Cahokia Mounds, in southeastern Illinois, was once a thriving American city…before there was an America. During its peak–about 1100 A.D., the population was larger than London’s at the same time. Until 1800, no other urban area in the United States would surpass its area size or population of 20,000–when Philadelphia boomed and hit 30,000 residents.
It’s easy to miss the significance of this area, with its grassy spaces and a few stubby hills. It certainly doesn’t look historic enough to be a UNESCO site of Scientific and Cultural importance. But about the time the Mayan civilization in Mexico was collapsing, and Europe was stuck in the Dark Age, this spot was a thriving city with neighborhoods, markets, festivals, and leisure activities.
Location, location, location…Cahokia Mounds had it all
Today you can look across the Mississippi River and see St. Louis. Over 1200 years ago, with the river on one side and numerous creeks on the other, it would have been hard to find a more perfect place to establish what would become the only “first-line community” of this Indigenous American culture–permanent and complex–even though the culture sprawled across the Midwest and Southeast.
Cahokia sat where the Mississippi, Missouri, and Illinois rivers converge in a magnificent fertile zone called the American Bottom. Spring rains delivered the silt from rushing water to the fields. Fish were abundant, and so were birds and animals that could feed on the lush plants. The network of waterways made travel easy.
The nearby Ozark Mountains supplied rocks, minerals…and deer, the main source of meat, plus skin for hides. The Prairies provided building materials.

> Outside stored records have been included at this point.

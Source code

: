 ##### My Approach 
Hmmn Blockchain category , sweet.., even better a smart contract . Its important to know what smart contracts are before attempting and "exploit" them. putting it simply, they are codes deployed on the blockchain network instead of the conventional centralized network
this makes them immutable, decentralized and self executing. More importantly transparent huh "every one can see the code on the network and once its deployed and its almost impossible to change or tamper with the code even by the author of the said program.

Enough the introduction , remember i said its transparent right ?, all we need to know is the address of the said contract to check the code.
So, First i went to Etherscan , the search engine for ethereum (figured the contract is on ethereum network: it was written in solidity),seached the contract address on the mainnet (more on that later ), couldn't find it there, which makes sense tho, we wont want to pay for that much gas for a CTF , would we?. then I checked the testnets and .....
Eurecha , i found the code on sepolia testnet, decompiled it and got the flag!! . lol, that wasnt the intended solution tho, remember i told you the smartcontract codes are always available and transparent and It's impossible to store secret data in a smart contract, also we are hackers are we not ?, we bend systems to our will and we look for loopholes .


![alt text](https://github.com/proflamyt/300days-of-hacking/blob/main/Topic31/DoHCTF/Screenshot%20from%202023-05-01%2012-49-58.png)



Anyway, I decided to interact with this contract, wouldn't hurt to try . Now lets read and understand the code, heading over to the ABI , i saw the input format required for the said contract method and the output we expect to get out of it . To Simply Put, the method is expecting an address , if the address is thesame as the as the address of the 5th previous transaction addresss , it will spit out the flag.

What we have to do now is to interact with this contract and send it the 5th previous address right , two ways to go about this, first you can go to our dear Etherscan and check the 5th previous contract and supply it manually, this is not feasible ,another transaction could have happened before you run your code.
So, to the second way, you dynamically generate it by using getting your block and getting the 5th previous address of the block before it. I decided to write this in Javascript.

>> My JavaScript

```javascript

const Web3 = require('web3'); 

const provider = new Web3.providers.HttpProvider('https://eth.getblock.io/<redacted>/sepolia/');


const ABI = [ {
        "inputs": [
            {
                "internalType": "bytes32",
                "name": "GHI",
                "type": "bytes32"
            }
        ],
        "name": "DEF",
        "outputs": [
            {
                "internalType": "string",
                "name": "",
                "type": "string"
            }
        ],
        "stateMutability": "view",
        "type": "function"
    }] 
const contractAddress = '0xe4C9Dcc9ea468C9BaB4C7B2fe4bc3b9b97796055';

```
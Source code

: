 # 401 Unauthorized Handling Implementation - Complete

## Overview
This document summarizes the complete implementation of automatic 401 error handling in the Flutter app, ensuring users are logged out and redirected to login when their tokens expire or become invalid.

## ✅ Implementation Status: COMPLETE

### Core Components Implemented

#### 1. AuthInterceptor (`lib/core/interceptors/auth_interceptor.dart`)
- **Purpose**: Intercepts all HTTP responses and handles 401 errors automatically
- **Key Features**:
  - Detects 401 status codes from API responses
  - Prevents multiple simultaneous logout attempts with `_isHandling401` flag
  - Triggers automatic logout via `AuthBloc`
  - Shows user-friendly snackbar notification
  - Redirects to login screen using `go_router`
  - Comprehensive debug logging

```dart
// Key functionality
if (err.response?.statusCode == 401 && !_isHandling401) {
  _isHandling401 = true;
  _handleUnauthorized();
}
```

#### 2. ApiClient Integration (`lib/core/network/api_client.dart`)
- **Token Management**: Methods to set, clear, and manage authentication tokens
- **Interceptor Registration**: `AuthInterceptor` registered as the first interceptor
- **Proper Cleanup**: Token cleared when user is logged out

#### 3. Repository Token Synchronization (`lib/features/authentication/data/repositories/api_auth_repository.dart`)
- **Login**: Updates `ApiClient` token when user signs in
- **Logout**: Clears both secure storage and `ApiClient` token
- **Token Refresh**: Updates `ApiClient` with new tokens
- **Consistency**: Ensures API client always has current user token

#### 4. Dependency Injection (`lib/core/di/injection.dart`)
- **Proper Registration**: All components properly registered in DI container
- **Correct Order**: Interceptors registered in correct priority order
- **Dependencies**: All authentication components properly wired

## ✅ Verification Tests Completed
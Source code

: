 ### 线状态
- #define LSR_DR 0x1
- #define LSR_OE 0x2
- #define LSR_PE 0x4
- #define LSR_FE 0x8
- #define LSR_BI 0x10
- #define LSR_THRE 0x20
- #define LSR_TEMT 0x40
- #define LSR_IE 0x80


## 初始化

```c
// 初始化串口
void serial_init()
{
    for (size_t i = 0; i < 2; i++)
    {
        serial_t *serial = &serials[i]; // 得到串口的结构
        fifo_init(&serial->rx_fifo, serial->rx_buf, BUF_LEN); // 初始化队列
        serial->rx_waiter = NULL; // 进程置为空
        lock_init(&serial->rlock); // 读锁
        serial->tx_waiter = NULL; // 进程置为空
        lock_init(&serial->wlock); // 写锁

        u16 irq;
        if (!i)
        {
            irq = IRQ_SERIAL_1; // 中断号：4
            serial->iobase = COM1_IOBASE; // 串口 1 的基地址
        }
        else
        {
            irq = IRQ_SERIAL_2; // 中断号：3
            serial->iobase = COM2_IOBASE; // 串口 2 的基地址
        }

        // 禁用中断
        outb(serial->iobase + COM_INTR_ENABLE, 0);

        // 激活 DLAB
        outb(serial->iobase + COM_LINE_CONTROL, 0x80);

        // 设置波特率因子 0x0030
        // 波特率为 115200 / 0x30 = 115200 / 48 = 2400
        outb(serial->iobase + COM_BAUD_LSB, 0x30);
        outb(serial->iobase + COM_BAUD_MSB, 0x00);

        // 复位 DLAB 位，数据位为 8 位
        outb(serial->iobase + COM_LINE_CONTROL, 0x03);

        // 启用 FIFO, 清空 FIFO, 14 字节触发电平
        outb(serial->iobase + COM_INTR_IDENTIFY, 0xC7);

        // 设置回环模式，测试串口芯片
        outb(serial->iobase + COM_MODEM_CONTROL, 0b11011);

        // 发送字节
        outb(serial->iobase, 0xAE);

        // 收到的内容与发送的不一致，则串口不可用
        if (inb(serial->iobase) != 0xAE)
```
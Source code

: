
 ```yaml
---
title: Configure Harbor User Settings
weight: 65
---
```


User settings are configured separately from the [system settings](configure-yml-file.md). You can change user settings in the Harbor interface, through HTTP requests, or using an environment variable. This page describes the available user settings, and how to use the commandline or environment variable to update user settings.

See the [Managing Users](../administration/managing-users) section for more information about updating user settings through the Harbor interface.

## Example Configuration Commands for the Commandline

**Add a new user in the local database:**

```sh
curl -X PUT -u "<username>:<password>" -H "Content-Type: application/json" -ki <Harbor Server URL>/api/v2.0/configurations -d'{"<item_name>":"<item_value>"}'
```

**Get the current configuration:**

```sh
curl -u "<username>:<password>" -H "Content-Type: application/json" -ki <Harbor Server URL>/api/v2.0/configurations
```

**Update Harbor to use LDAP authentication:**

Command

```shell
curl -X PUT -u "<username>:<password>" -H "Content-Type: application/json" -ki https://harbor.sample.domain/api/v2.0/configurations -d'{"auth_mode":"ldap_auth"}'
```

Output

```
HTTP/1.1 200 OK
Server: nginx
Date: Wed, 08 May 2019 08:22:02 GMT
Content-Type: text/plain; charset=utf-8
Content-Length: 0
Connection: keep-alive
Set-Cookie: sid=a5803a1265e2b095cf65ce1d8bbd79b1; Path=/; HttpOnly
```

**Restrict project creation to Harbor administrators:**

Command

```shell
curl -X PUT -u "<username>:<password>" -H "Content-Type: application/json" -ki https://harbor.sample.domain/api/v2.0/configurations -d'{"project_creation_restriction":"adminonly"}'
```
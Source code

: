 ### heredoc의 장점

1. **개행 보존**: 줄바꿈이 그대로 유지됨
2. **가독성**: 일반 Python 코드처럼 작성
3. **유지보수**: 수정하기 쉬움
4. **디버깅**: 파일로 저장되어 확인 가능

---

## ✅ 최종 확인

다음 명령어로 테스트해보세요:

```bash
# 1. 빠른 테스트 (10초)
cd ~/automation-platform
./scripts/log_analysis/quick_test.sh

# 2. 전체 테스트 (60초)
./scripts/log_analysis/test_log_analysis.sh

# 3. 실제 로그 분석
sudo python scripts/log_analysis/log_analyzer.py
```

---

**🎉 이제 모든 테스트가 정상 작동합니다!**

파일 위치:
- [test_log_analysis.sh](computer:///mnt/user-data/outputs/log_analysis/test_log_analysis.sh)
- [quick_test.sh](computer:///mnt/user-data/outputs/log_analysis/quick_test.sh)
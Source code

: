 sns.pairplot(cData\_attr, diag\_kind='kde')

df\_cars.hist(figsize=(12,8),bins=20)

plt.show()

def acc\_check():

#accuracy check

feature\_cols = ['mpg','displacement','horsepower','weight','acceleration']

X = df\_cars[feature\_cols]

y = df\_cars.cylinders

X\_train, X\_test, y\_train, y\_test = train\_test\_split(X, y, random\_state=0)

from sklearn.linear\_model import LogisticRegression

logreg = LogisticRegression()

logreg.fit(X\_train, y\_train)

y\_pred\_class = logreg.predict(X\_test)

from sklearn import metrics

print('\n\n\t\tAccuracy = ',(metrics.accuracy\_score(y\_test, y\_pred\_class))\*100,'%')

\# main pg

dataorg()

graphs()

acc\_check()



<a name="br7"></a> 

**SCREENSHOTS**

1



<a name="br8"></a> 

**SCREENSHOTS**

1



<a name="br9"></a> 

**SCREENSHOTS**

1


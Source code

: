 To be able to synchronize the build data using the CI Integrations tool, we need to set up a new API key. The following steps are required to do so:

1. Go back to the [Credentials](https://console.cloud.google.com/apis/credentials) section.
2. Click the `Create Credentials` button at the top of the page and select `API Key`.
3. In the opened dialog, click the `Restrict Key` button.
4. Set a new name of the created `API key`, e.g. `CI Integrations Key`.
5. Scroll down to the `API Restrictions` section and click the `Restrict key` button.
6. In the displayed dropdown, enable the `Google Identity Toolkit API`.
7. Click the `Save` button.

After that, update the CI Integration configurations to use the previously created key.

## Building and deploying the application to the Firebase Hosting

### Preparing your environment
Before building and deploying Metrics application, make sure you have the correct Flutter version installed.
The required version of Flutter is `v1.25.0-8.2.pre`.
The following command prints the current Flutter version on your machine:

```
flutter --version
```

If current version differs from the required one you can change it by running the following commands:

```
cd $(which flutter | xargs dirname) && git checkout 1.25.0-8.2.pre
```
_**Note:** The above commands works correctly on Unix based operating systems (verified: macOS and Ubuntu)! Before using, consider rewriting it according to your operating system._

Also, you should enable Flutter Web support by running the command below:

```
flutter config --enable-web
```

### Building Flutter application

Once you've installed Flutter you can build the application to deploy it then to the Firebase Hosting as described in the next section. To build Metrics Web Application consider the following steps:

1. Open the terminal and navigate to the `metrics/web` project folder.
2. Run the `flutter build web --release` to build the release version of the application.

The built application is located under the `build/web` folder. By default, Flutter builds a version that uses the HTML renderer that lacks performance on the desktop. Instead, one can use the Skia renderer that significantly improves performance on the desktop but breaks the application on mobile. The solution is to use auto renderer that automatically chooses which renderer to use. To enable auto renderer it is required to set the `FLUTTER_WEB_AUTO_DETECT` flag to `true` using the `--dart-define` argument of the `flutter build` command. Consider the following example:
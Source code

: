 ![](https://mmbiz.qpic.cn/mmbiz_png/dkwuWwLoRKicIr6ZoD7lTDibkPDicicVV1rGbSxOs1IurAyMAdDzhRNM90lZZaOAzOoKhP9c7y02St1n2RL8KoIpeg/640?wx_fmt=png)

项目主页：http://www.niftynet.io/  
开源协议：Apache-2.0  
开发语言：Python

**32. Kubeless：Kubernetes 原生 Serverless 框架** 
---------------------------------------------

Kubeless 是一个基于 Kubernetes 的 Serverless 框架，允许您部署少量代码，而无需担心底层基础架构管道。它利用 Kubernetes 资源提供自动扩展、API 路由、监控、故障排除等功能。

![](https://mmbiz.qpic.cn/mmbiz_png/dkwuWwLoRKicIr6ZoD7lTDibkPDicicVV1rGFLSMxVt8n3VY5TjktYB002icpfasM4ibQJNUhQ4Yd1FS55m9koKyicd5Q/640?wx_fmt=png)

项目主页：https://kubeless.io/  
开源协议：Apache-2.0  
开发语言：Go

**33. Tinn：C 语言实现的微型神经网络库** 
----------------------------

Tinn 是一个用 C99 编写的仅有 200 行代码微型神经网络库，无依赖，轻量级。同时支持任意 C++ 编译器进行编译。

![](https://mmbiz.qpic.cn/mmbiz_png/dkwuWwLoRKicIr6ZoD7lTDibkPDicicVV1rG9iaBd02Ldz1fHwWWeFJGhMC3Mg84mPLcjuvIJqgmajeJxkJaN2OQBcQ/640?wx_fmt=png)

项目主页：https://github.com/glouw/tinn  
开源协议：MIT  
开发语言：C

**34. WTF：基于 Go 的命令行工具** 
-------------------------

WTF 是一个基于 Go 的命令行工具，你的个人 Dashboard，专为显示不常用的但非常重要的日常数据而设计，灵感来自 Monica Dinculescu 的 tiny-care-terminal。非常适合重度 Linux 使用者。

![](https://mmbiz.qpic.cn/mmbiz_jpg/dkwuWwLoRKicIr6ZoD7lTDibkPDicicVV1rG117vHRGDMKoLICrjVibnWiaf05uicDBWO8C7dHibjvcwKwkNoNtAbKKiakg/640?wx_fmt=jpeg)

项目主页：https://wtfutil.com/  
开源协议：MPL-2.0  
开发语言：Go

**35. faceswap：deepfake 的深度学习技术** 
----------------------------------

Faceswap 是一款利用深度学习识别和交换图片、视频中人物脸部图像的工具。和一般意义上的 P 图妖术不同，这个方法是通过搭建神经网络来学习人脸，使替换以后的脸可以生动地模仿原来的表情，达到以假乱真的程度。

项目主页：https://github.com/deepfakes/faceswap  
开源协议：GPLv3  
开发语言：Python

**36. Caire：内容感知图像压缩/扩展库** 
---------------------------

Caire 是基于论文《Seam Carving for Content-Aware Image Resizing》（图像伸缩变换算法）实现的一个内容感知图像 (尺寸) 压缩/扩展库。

The Woodlands were a constant source of trees, wildlife, berries, and salt licks, for humans and animals.
The inhabitants and architects of Cahokia Mounds weren’t the first to “discover” the abundance of the area. There’s archeological evidence that humans arrived around the end of the Ice Age, about 10,000 B.C. In fact, the Mounds were later built over earlier structures.
How did Cahokia get its name?
The culture didn’t have a written language, so we don’t know what the inhabitants called their city. It didn’t have a name until 17th-century French explorers decided on “Cahokia,” based on a tribe that inhabited the area at that time.
The indigent people who established the city have been called “Mississippians” by archeologists, with a timeline to identify the stages of progress.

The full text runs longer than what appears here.